▶ **YOUR TASK**
Go to the line below containing "SJF, 우선순위, Round-robin)](https://reakwon.tistory.com/132)" and print exactly from there through the line containing "[CPU 스케줄링](https://b", both included. Print nothing else.

▶ **DATA FOR ANALYSIS**
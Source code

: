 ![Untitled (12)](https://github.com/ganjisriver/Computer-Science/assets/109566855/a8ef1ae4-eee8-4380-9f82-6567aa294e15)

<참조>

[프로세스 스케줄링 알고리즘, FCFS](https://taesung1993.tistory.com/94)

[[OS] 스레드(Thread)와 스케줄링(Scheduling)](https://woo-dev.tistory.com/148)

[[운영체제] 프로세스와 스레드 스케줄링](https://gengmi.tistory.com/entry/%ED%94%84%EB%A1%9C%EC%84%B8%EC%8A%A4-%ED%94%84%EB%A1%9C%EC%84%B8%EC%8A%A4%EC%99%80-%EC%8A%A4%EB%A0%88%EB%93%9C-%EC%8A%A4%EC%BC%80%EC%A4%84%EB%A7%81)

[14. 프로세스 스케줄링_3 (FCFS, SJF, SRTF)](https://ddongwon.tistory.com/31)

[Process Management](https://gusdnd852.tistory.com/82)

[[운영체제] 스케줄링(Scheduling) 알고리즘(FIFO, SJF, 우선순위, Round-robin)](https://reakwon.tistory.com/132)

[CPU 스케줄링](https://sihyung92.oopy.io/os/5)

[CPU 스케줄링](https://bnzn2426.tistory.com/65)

* * *

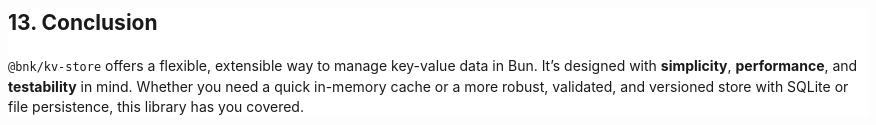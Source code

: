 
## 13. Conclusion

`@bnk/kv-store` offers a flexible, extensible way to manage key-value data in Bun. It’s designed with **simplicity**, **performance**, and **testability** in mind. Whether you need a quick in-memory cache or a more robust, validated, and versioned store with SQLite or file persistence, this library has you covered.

▶ **TASK RESULT**
[[운영체제] 스케줄링(Scheduling) 알고리즘(FIFO, SJF, 우선순위, Round-robin)](https://reakwon.tistory.com/132)

[CPU 스케줄링](https://sihyung92.oopy.io/os/5)

[CPU 스케줄링](https://bnzn2426.tistory.com/65)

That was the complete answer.